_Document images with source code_
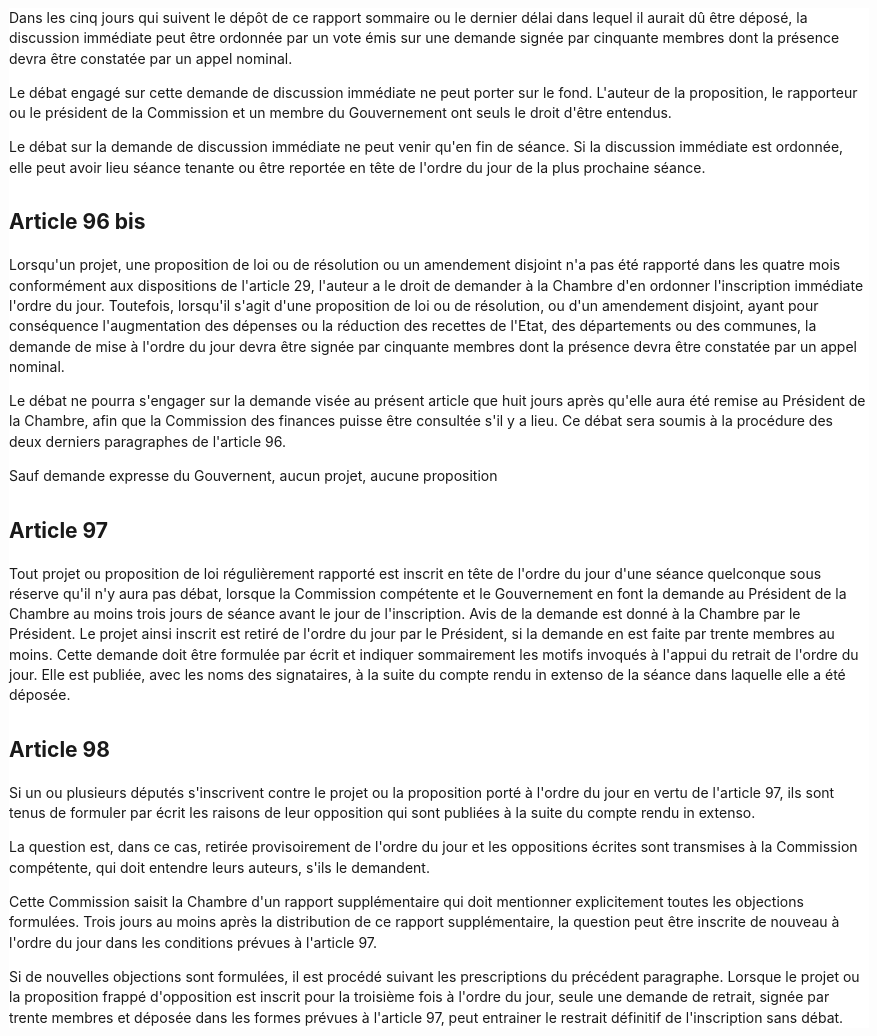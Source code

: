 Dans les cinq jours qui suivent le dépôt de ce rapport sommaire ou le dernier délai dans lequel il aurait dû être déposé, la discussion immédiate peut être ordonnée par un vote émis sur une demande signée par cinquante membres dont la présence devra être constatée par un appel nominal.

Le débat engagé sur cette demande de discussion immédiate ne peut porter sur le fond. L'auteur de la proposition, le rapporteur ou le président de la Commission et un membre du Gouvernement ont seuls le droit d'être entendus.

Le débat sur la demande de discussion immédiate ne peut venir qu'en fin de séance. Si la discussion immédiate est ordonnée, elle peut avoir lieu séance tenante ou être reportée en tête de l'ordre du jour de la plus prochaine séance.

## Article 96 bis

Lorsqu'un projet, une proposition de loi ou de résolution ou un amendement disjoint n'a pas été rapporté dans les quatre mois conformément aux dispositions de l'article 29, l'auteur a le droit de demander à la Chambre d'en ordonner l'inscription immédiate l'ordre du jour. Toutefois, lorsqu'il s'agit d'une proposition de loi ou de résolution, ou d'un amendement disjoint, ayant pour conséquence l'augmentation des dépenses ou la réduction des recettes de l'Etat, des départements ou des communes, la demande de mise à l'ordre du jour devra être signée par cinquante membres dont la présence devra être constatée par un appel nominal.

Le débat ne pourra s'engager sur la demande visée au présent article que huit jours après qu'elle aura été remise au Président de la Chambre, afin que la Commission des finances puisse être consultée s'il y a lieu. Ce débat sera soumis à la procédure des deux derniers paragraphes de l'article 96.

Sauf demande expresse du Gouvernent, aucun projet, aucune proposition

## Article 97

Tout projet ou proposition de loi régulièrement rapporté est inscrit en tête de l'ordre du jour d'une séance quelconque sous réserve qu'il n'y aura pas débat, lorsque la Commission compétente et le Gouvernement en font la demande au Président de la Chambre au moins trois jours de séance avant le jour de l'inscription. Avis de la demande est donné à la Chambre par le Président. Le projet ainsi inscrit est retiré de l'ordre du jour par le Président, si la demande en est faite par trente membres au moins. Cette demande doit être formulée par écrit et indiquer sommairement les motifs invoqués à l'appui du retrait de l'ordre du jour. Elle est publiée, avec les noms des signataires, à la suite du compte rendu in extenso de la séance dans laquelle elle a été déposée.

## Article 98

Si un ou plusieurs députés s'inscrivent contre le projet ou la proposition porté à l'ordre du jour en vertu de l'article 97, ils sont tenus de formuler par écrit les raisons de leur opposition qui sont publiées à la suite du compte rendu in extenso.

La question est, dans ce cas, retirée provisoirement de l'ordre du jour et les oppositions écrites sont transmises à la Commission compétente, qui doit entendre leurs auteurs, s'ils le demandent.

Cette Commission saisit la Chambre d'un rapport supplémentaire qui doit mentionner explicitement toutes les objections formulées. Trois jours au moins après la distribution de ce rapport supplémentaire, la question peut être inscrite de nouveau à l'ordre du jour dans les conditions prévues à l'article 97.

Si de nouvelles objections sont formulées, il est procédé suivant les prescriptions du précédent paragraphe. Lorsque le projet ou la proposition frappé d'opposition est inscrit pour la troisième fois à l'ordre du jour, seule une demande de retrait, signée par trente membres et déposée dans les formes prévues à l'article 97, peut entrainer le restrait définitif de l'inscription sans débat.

_What the exercise asks_
I'd like the entries above repeated exactly, but without any of their pictures.

_The answer_
Source code

: Dans les cinq jours qui suivent le dépôt de ce rapport sommaire ou le dernier délai dans lequel il aurait dû être déposé, la discussion immédiate peut être ordonnée par un vote émis sur une demande signée par cinquante membres dont la présence devra être constatée par un appel nominal.

Le débat engagé sur cette demande de discussion immédiate ne peut porter sur le fond. L'auteur de la proposition, le rapporteur ou le président de la Commission et un membre du Gouvernement ont seuls le droit d'être entendus.

Le débat sur la demande de discussion immédiate ne peut venir qu'en fin de séance. Si la discussion immédiate est ordonnée, elle peut avoir lieu séance tenante ou être reportée en tête de l'ordre du jour de la plus prochaine séance.

## Article 96 bis

Lorsqu'un projet, une proposition de loi ou de résolution ou un amendement disjoint n'a pas été rapporté dans les quatre mois conformément aux dispositions de l'article 29, l'auteur a le droit de demander à la Chambre d'en ordonner l'inscription immédiate l'ordre du jour. Toutefois, lorsqu'il s'agit d'une proposition de loi ou de résolution, ou d'un amendement disjoint, ayant pour conséquence l'augmentation des dépenses ou la réduction des recettes de l'Etat, des départements ou des communes, la demande de mise à l'ordre du jour devra être signée par cinquante membres dont la présence devra être constatée par un appel nominal.

Le débat ne pourra s'engager sur la demande visée au présent article que huit jours après qu'elle aura été remise au Président de la Chambre, afin que la Commission des finances puisse être consultée s'il y a lieu. Ce débat sera soumis à la procédure des deux derniers paragraphes de l'article 96.

Sauf demande expresse du Gouvernent, aucun projet, aucune proposition

## Article 97

Tout projet ou proposition de loi régulièrement rapporté est inscrit en tête de l'ordre du jour d'une séance quelconque sous réserve qu'il n'y aura pas débat, lorsque la Commission compétente et le Gouvernement en font la demande au Président de la Chambre au moins trois jours de séance avant le jour de l'inscription. Avis de la demande est donné à la Chambre par le Président. Le projet ainsi inscrit est retiré de l'ordre du jour par le Président, si la demande en est faite par trente membres au moins. Cette demande doit être formulée par écrit et indiquer sommairement les motifs invoqués à l'appui du retrait de l'ordre du jour. Elle est publiée, avec les noms des signataires, à la suite du compte rendu in extenso de la séance dans laquelle elle a été déposée.

## Article 98

Si un ou plusieurs députés s'inscrivent contre le projet ou la proposition porté à l'ordre du jour en vertu de l'article 97, ils sont tenus de formuler par écrit les raisons de leur opposition qui sont publiées à la suite du compte rendu in extenso.

La question est, dans ce cas, retirée provisoirement de l'ordre du jour et les oppositions écrites sont transmises à la Commission compétente, qui doit entendre leurs auteurs, s'ils le demandent.

Cette Commission saisit la Chambre d'un rapport supplémentaire qui doit mentionner explicitement toutes les objections formulées. Trois jours au moins après la distribution de ce rapport supplémentaire, la question peut être inscrite de nouveau à l'ordre du jour dans les conditions prévues à l'article 97.

Si de nouvelles objections sont formulées, il est procédé suivant les prescriptions du précédent paragraphe. Lorsque le projet ou la proposition frappé d'opposition est inscrit pour la troisième fois à l'ordre du jour, seule une demande de retrait, signée par trente membres et déposée dans les formes prévues à l'article 97, peut entrainer le restrait définitif de l'inscription sans débat.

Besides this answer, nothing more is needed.